Histamine H₃ receptor antagonists/inverse agonists are known to enhance the activity of histaminergic neurons in the brain, thereby promoting arousal and cognition. Here, we report the in vitro and in vivo pharmacological profiles for a newly synthesized histamine H₃ receptor antagonist/inverse agonist: [1-(4-{3-[(2R)-2-methylpyrrolidin-1-yl]propoxy}phenyl)-1H-pyrazol-4-yl](morpholin-4-yl)methanone monohydrochloride (enerisant hydrochloride). In vitro assays showed that enerisant was a competitive antagonist/inverse agonist with a high affinity and selectivity for human and rat histamine H₃ receptors. Enerisant showed antagonist activity in vivo, as assessed using R-α-methylhistamine (a histamine H₃ receptor agonist)–induced dipsogenia, and occupied the histamine H₃ receptor in the frontal cortex in a dose-dependent manner.
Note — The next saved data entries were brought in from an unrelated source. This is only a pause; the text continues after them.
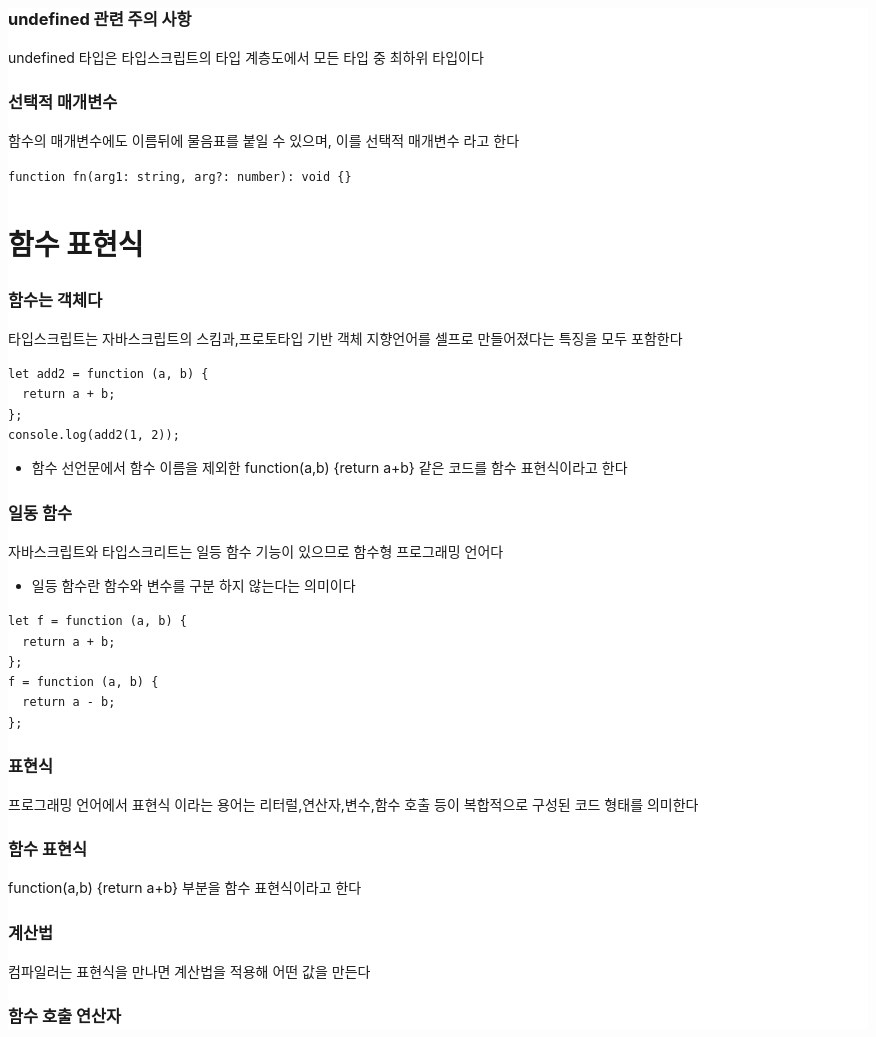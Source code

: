 ### undefined 관련 주의 사항

undefined 타입은 타입스크립트의 타입 계층도에서 모든 타입 중 최하위 타입이다

### 선택적 매개변수

함수의 매개변수에도 이름뒤에 물음표를 붙일 수 있으며, 이를 선택적 매개변수 라고 한다

```tsx
function fn(arg1: string, arg?: number): void {}
```

# 함수 표현식

### 함수는 객체다

타입스크립트는 자바스크립트의 스킴과,프로토타입 기반 객체 지향언어를 셀프로 만들어졌다는 특징을 모두 포함한다

```tsx
let add2 = function (a, b) {
  return a + b;
};
console.log(add2(1, 2));
```

- 함수 선언문에서 함수 이름을 제외한 function(a,b) {return a+b} 같은 코드를 함수 표현식이라고 한다

### 일동 함수

자바스크립트와 타입스크리트는 일등 함수 기능이 있으므로 함수형 프로그래밍 언어다

- 일등 함수란 함수와 변수를 구분 하지 않는다는 의미이다

```tsx
let f = function (a, b) {
  return a + b;
};
f = function (a, b) {
  return a - b;
};
```

### 표현식

프로그래밍 언어에서 표현식 이라는 용어는 리터럴,연산자,변수,함수 호출 등이 복합적으로 구성된 코드 형태를 의미한다

### 함수 표현식

function(a,b) {return a+b} 부분을 함수 표현식이라고 한다

### 계산법

컴파일러는 표현식을 만나면 계산법을 적용해 어떤 값을 만든다

### 함수 호출 연산자

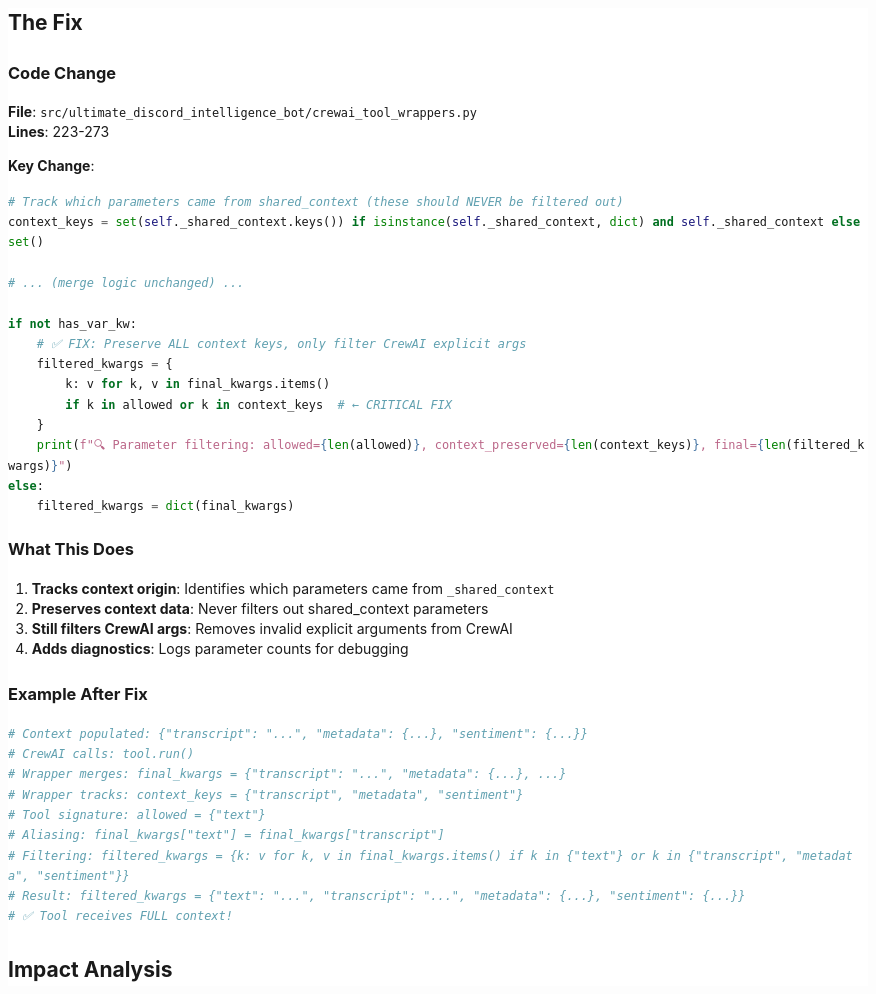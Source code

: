 ## The Fix

### Code Change

**File**: `src/ultimate_discord_intelligence_bot/crewai_tool_wrappers.py`  
**Lines**: 223-273

**Key Change**:

```python
# Track which parameters came from shared_context (these should NEVER be filtered out)
context_keys = set(self._shared_context.keys()) if isinstance(self._shared_context, dict) and self._shared_context else set()

# ... (merge logic unchanged) ...

if not has_var_kw:
    # ✅ FIX: Preserve ALL context keys, only filter CrewAI explicit args
    filtered_kwargs = {
        k: v for k, v in final_kwargs.items()
        if k in allowed or k in context_keys  # ← CRITICAL FIX
    }
    print(f"🔍 Parameter filtering: allowed={len(allowed)}, context_preserved={len(context_keys)}, final={len(filtered_kwargs)}")
else:
    filtered_kwargs = dict(final_kwargs)
```

### What This Does

1. **Tracks context origin**: Identifies which parameters came from `_shared_context`
2. **Preserves context data**: Never filters out shared_context parameters
3. **Still filters CrewAI args**: Removes invalid explicit arguments from CrewAI
4. **Adds diagnostics**: Logs parameter counts for debugging

### Example After Fix

```python
# Context populated: {"transcript": "...", "metadata": {...}, "sentiment": {...}}
# CrewAI calls: tool.run()
# Wrapper merges: final_kwargs = {"transcript": "...", "metadata": {...}, ...}
# Wrapper tracks: context_keys = {"transcript", "metadata", "sentiment"}
# Tool signature: allowed = {"text"}
# Aliasing: final_kwargs["text"] = final_kwargs["transcript"]
# Filtering: filtered_kwargs = {k: v for k, v in final_kwargs.items() if k in {"text"} or k in {"transcript", "metadata", "sentiment"}}
# Result: filtered_kwargs = {"text": "...", "transcript": "...", "metadata": {...}, "sentiment": {...}}
# ✅ Tool receives FULL context!
```

## Impact Analysis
Enerisant also enhanced the extracellular levels of histamine in the posterior hypothalamus and the levels of dopamine and acetylcholine in the medial prefrontal cortex of rats. Enerisant exerted a procognitive effect or reversed scopolamine-induced cognitive impairment in a social recognition test and a novel object recognition test in rats at doses at which less than 50% of the histamine H₃ receptor were occupied (0.03–0.3 mg/kg, p.o.). In contrast, higher doses (3–10 mg/kg, p.o.) at which nearly all the histamine H₃ receptors were occupied were needed to exert wake-promoting effects in rats. These results indicate that enerisant is a potent and selective histamine H₃ receptor antagonist/inverse agonist with the potential to promote arousal and procognition in rats. Moreover, the results also suggest that the histamine H₃ receptor occupancy required to exert a pharmacological effect may vary depending on the domain that is being tested.